▶ [Exercise]:
Nothing but the lines from the first line of the records through the line with "heißt die Komposition" should be output, exactly as written and free of pictures.
*** Data to examine Section Begins ***
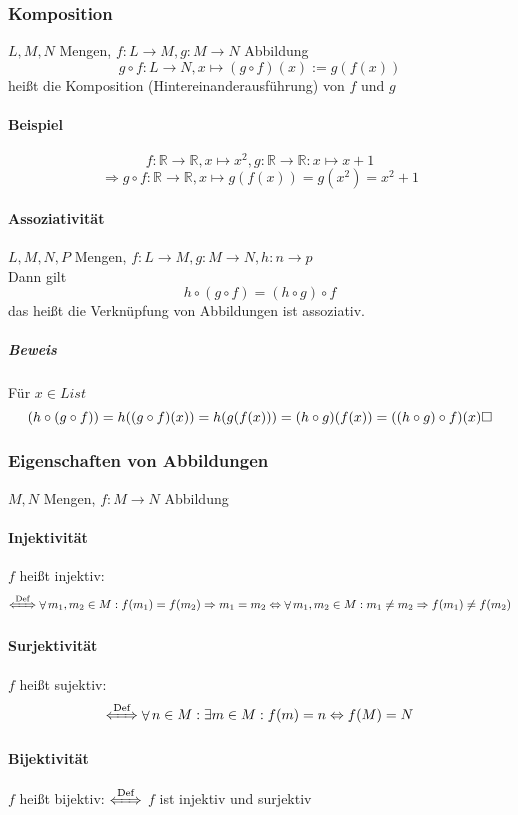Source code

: \documentclass[a4paper]{scrartcl}
\DeclareMathOperator{\Forall}{\forall}
\theoremstyle{definition}
\theoremstyle{plain}
\theoremstyle{plain}
\theoremstyle{remark}
\theoremstyle{remark}
\theoremstyle{remark}
\begin{document}
\subsubsection{Komposition}
\label{sec-2-6-6}
$L,M,N$ Mengen, $f:L\to M,g:M\to N$ Abbildung \\
    \[g\circ f: L\to N, x\mapsto(g\circ f)(x):=g(f(x))\]
heißt die Komposition (Hintereinanderausführung) von $f$ und $g$
\paragraph{Beispiel}
\label{sec-2-6-6-1}
\[f:\mathbb{R}\to\mathbb{R},x\mapsto x^2, g:\mathbb{R}\to\mathbb{R}:x\mapsto x + 1\]
\[\Rightarrow g\circ f:\mathbb{R}\to\mathbb{R},x\mapsto g(f(x)) = g(x^2) = x^2 + 1\]
\paragraph{Assoziativität}
\label{sec-2-6-6-2}
$L,M,N,P$ Mengen, $f:L\to M, g:M\to N,h:n\to p$ \\
     Dann gilt
\[h\circ (g\circ f) = (h\circ g)\circ f\]
das heißt die Verknüpfung von Abbildungen ist assoziativ.
\subparagraph{Beweis}
\label{sec-2-6-6-2-1}
Für $x\in L ist$ \\
      \[(h\circ (g\circ f)) = h((g\circ f)(x)) = h(g(f(x))) = (h\circ g)(f(x)) = ((h\circ g)\circ f)(x)\hfill\square\]
\subsubsection{Eigenschaften von Abbildungen}
\label{sec-2-6-7}
$M,N$ Mengen, $f:M\to N$ Abbildung
\paragraph{Injektivität}
\label{sec-2-6-7-1}
$f$ heißt injektiv: \[\xLeftrightarrow{\text{Def}} \Forall m_1,m_2\in M: f(m_1) = f(m_2) \Rightarrow m_1 = m_2 \Leftrightarrow \Forall m_1,m_2\in M: m_1\neq m_2 \Rightarrow f(m_1)\neq f(m_2)\]
\paragraph{Surjektivität}
\label{sec-2-6-7-2}
$f$ heißt sujektiv:
\[\xLeftrightarrow{\text{Def}} \Forall n\in M :\exists m\in M: f(m) = n \Leftrightarrow f(M) = N\]
\paragraph{Bijektivität}
\label{sec-2-6-7-3}
$f$ heißt bijektiv: $\xLeftrightarrow{\text{Def}}$ $f$ ist injektiv und surjektiv
\end{document}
*** Data to examine Section Ends ***
▶ [Exercise answer]:
Source code

: \documentclass[a4paper]{scrartcl}
\DeclareMathOperator{\Forall}{\forall}
\theoremstyle{definition}
\theoremstyle{plain}
\theoremstyle{plain}
\theoremstyle{remark}
\theoremstyle{remark}
\theoremstyle{remark}
\begin{document}
\subsubsection{Komposition}
\label{sec-2-6-6}
$L,M,N$ Mengen, $f:L\to M,g:M\to N$ Abbildung \\
    \[g\circ f: L\to N, x\mapsto(g\circ f)(x):=g(f(x))\]
heißt die Komposition (Hintereinanderausführung) von $f$ und $g$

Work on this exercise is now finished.